What’s In Your Pack? Outdoor Gear – Beyond the Basics
Hiking and backpacking gear is one of my favorite things. Seriously. When I had to spend a big chunk of money recently on a non-hiking purchase, I grumbled as the woman behind the counter rang me up. She asked what was wrong and I said “Oh, I was just thinking about how much hiking gear I could buy for that price.” I have had so much fun over the last several years outfitting myself for hiking, winter hiking and backpacking. It certainly comes at a price, but it’s been worth every penny. The one thing that I hadn’t expected when getting outfitted, however, were all of the items I needed for my pack that you wouldn’t think about initially and that that don’t cost much (or anything at all). So – here you have it – What’s In Your Pack? Outdoor Gear – Beyond the Basics.
I asked my experienced hiking friends and outdoor enthusiasts what outdoor gear they can’t live without in their pack for day hikes and overnights in all seasons. I asked them to think beyond the 10 essentials to the unexpected, creative items that I knew they were all carrying in their backpack. This is what they came up with, plus a few of my favorites!
Zip Ties and Copper Wire– Pick these items up at your local hardware or big box store, or use our Amazon referral links in this post. They come in handy for a variety of hiking and backpacking gear fixes (think MacGyver). My friend Jim has used zip ties on the trail to repair broken microspikes and snowshoe bindings. Copper Wire can also aid in the repair of bindings. Zip Ties can aid in attaching gear to your pack and can help extend fly loops on your tent to the hooks on tent platforms. I could go on and on about the many uses, but you get the idea. Grab ties of varying sizes and some wire and get them in your pack asap.
Self-stick Velcro- VELCROis a light tool can also aid in equipment repairs on the trail, say a broken zipper on a coat or a broken tent or sleeping bag zipper. Having these in your backpack will ensure you are prepared and can help out another hiker in need.
Dryer Lint and Candle Wax– These “free” items can help with firestarting in a pinch. Dryer lint is exceptionally light and helps when you can’t find dry tinder items in the forest. Dip a few cotton balls in your used candle wax and they can be used to fuel your fire and also helps if you can’t find dry items to burn in your surroundings.
Miniature microscope– A Mini Microscope can be used for starting a fire and to identify mushrooms if you need to forage while out in the wild.

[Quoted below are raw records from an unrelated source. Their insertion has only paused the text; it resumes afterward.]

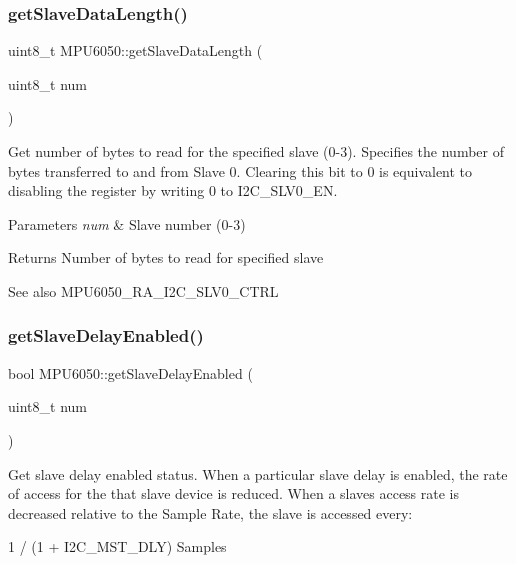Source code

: \subsubsection{\texorpdfstring{getSlaveDataLength()}{getSlaveDataLength()}}
{\footnotesize\ttfamily uint8\+\_\+t M\+P\+U6050\+::get\+Slave\+Data\+Length (\begin{DoxyParamCaption}\item[{uint8\+\_\+t}]{num }\end{DoxyParamCaption})}

Get number of bytes to read for the specified slave (0-\/3). Specifies the number of bytes transferred to and from Slave 0. Clearing this bit to 0 is equivalent to disabling the register by writing 0 to I2\+C\+\_\+\+S\+L\+V0\+\_\+\+EN. 
\begin{DoxyParams}{Parameters}
{\em num} & Slave number (0-\/3) \\
\hline
\end{DoxyParams}
\begin{DoxyReturn}{Returns}
Number of bytes to read for specified slave 
\end{DoxyReturn}
\begin{DoxySeeAlso}{See also}
M\+P\+U6050\+\_\+\+R\+A\+\_\+\+I2\+C\+\_\+\+S\+L\+V0\+\_\+\+C\+T\+RL 
\end{DoxySeeAlso}
\mbox{\label{class_m_p_u6050_ae84fd795630f9ab5e8d6b19a616a11ce}} 
\subsubsection{\texorpdfstring{getSlaveDelayEnabled()}{getSlaveDelayEnabled()}}
{\footnotesize\ttfamily bool M\+P\+U6050\+::get\+Slave\+Delay\+Enabled (\begin{DoxyParamCaption}\item[{uint8\+\_\+t}]{num }\end{DoxyParamCaption})}

Get slave delay enabled status. When a particular slave delay is enabled, the rate of access for the that slave device is reduced. When a slave\textquotesingle{}s access rate is decreased relative to the Sample Rate, the slave is accessed every\+: \begin{DoxyVerb}1 / (1 + I2C_MST_DLY) Samples
\end{DoxyVerb}


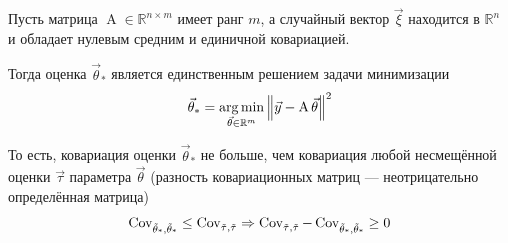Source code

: \begin{theorem}
  \label{theorem:gaussMarkov}
  Пусть матрица $\operatorname{A} \in \mathbb{R}^{n \times m}$ имеет ранг $m$,
  а случайный вектор $\vec{\xi}$ находится в $\mathbb{R}^n$ и обладает нулевым
  средним и единичной ковариацией.

  Тогда оценка $\vec{\theta}_*$ является единственным решением задачи
  минимизации
  \begin{align*}
      \vec{\theta}_*
      = \argminof{\left\| \vec{y} - \operatorname{A} \vec{\theta} \right\|^2}{
      \vec{\theta} \in \mathbb{R}^m}
  \end{align*}

  То есть, ковариация оценки $\vec{\theta}_*$ не больше, чем ковариация любой
  несмещённой оценки $\vec{\tau}$ параметра $\vec{\theta}$ (разность
  ковариационных матриц --- неотрицательно определённая матрица)
  \begin{align*}
      \dCov{\vec{\theta}_*} \le \dCov{\vec{\tau}}
      \Rightarrow \dCov{\vec{\tau}} - \dCov{\vec{\theta}_*} \ge 0
  \end{align*}
\end{theorem}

Tampons- these are helpful for stopping nose bleeds and if you happen to hike with a bunch of chicks, are never a bad idea. These can also be used for firestarters too if the need arises. I keep these in my backpack at all times.

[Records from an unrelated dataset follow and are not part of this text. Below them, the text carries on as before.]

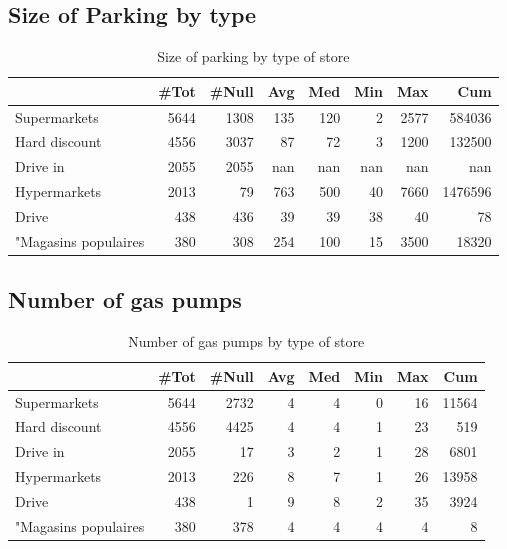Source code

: \documentclass[11pt]{article}
\begin{document}
\subsection{Size of Parking by type}

\begin{table}[H]
\caption{Size of parking by type of store}
\small
\begin{tabular}{lrrrrrrr}
\toprule
{} &       \#Tot &  \#Null &        Avg &        Med &        Min &        Max &        Cum \\
\midrule
Supermarkets         &       5644 &   1308 &        135 &        120 &          2 &       2577 &     584036 \\
Hard discount        &       4556 &   3037 &         87 &         72 &          3 &       1200 &     132500 \\
Drive in             &       2055 &   2055 &        nan &        nan &        nan &        nan &        nan \\
Hypermarkets         &       2013 &     79 &        763 &        500 &         40 &       7660 &    1476596 \\
Drive                &        438 &    436 &         39 &         39 &         38 &         40 &         78 \\
"Magasins populaires &        380 &    308 &        254 &        100 &         15 &       3500 &      18320 \\
\bottomrule
\end{tabular}
\end{table}

\subsection{Number of gas pumps}

\begin{table}[H]
\caption{Number of gas pumps by type of store}
\small
\begin{tabular}{lrrrrrrr}
\toprule
{} &       \#Tot &  \#Null &        Avg &        Med &        Min &        Max &        Cum \\
\midrule
Supermarkets         &       5644 &   2732 &          4 &          4 &          0 &         16 &      11564 \\
Hard discount        &       4556 &   4425 &          4 &          4 &          1 &         23 &        519 \\
Drive in             &       2055 &     17 &          3 &          2 &          1 &         28 &       6801 \\
Hypermarkets         &       2013 &    226 &          8 &          7 &          1 &         26 &      13958 \\
Drive                &        438 &      1 &          9 &          8 &          2 &         35 &       3924 \\
"Magasins populaires &        380 &    378 &          4 &          4 &          4 &          4 &          8 \\
\bottomrule
\end{tabular}
\end{table}
\end{document}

Trash Bag- This can serve to keep the gear in your backpack dry in the event of heavy precipitation and can also stand in as an emergency tarp if you are stranded on the trail.
Extra Shoe Laces- Your shoes are one of your most important pieces of gear. Having an extra pair of shoelaces is never a bad idea. They can also be used for aiding in other camp repairs as well.
Krazy Glue– Think of this like duct tape. Endless uses on the trail and a key piece for your MacGyver kit. Krazy Glue
Rescue Remedy Pearls– If you haven’t heard of Rescue Remedy before, you’ll be so happy to know now. This homeopathic blend of natural items helps reduce stress and calm nerves. It comes in a spray, cream, drops and lozenges, but the pearls are light and fit nicely in your first aid kit. I have used these before when a hiking companion was having a panic attack on a particularly challenging stretch of trail, and DD uses them every time she goes over the Knife’s Edge. .
Imodium AD- Ever been 10 miles from the trailhead and had an emergency? Well, I haven’t and I hope to avoid it at all costs. I put these in my pack after my friend told me a story about an unfortunate time when she was hiking up the Owl’s Head slide. I love a good cautionary tale to make my backpack more well-rounded. Check this out – Imodium A-D Liquid, 8 Oz
Benadryl- This may be a no brainer, but helps for bug bites, stings, allergic reactions and can help you become drowsy if you’re struggling to get to sleep and you have a big day ahead. Check this out – Benadryl Allergy Ultratabs Tablets, 100 Count
I hope you enjoyed our outdoor gear hacks!